Pending before the court is a motion for attorneys’ fees and costs filed by plaintiff Twanya L. Brass (“Ms. Brass”) pursuant to the Equal Aceess to Justice Act, 28 U.S.C. § 2412(d) (“EAJA”). Ms. Brass seeks $88,289.79 in attorneys’ fees and $3,768.13 in litigation expenses. In her motion, Ms. Brass contends that she is entitled to an award of attorneys’ fees and costs under the EAJA on the grounds that she was a prevailing party in Brass v. United States, 120 Fed.Cl. 157 (2015), and that the position of the United States (“the government”) in the case was not substantially justified. She further asserts that the hours and costs claimed are reasonable and supported. In response, the government argues that its position in the case was substantially justified and thus fees should not be awarded. In the alternative, the government contends that Ms. Brass’s fee request is not supported and not commensurate with the relief awarded and thus any EAJA award should be significantly reduced. For the reasons below, Ms. Brass’s motion for EAJA fees and costs is 6RANT-ED-IN-PART and DENIED-IN-PART.

I. FACTUAL BACKGROUND

The history of Ms. Brass’s ease is detailed in Brass v. United States, 120 Fed.Cl. at 157. At issue was whether the United States Department of the Navy (“the Navy”) erred when it found that Ms. Brass was entitled only to a 10% disability rating, rather than a 30% disability rating, when she was discharged from the Navy in 2008. With a 10% disability rating, Ms. Brass was entitled to a one-time payment of $51,414. With a 30% disability rating, Ms. Brass would be entitled to a monthly disability payment, medical care for- herself and for her minor children, and military commissary and exchange privileges.

Ms.

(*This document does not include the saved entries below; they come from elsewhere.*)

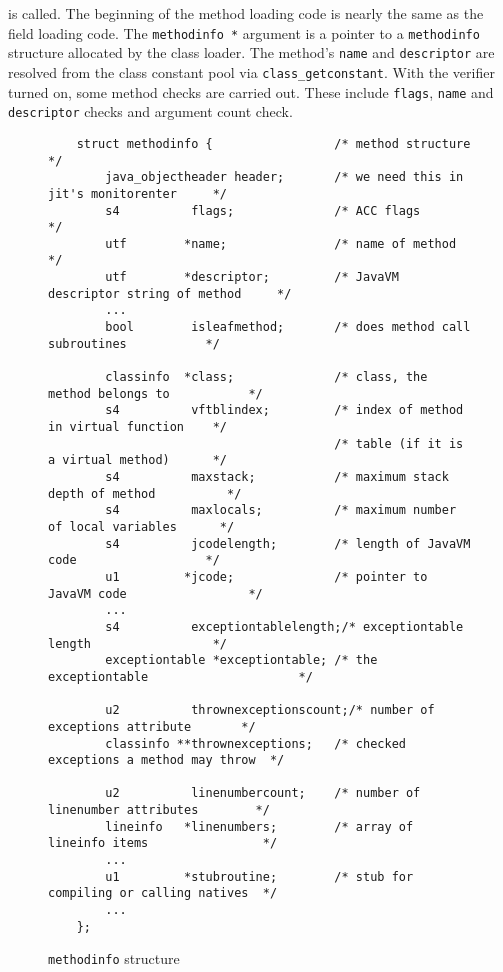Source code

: is called. The beginning of the method loading code is nearly the same
as the field loading code. The \texttt{methodinfo *} argument is a
pointer to a \texttt{methodinfo} structure allocated by the class
loader. The method's \texttt{name} and \texttt{descriptor} are
resolved from the class constant pool via
\texttt{class\_getconstant}. With the verifier turned on, some method
checks are carried out. These include \texttt{flags}, \texttt{name}
and \texttt{descriptor} checks and argument count check.

\begin{figure}[h]
\begin{verbatim}
    struct methodinfo {                 /* method structure                       */
        java_objectheader header;       /* we need this in jit's monitorenter     */
        s4          flags;              /* ACC flags                              */
        utf        *name;               /* name of method                         */
        utf        *descriptor;         /* JavaVM descriptor string of method     */
        ...
        bool        isleafmethod;       /* does method call subroutines           */

        classinfo  *class;              /* class, the method belongs to           */
        s4          vftblindex;         /* index of method in virtual function    */
                                        /* table (if it is a virtual method)      */
        s4          maxstack;           /* maximum stack depth of method          */
        s4          maxlocals;          /* maximum number of local variables      */
        s4          jcodelength;        /* length of JavaVM code                  */
        u1         *jcode;              /* pointer to JavaVM code                 */
        ...
        s4          exceptiontablelength;/* exceptiontable length                 */
        exceptiontable *exceptiontable; /* the exceptiontable                     */

        u2          thrownexceptionscount;/* number of exceptions attribute       */
        classinfo **thrownexceptions;   /* checked exceptions a method may throw  */

        u2          linenumbercount;    /* number of linenumber attributes        */
        lineinfo   *linenumbers;        /* array of lineinfo items                */
        ...
        u1         *stubroutine;        /* stub for compiling or calling natives  */
        ...
    };
\end{verbatim}
\caption{\texttt{methodinfo} structure}
\label{methodinfostructure}
\end{figure}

Brass served on active duty in the Navy from September 9, 1998 to May 31, 2008 as an Operations Specialist, reaching the rank of Second Class Petty Officer. In June 2006, Ms. Brass was assigned to the USS Mobile Bay, a guided missile cruiser. Shortly thereafter, in July 2006, Ms. Brass began to have difficulty at work. In April 2007, an Independent Duty Corpsman referred her to the Psychiatry Clinic at Naval *508 Branch Health Clinic Naval Station San Diego because she had expressed thoughts of hurting others, including coworkers and members of her immediate family.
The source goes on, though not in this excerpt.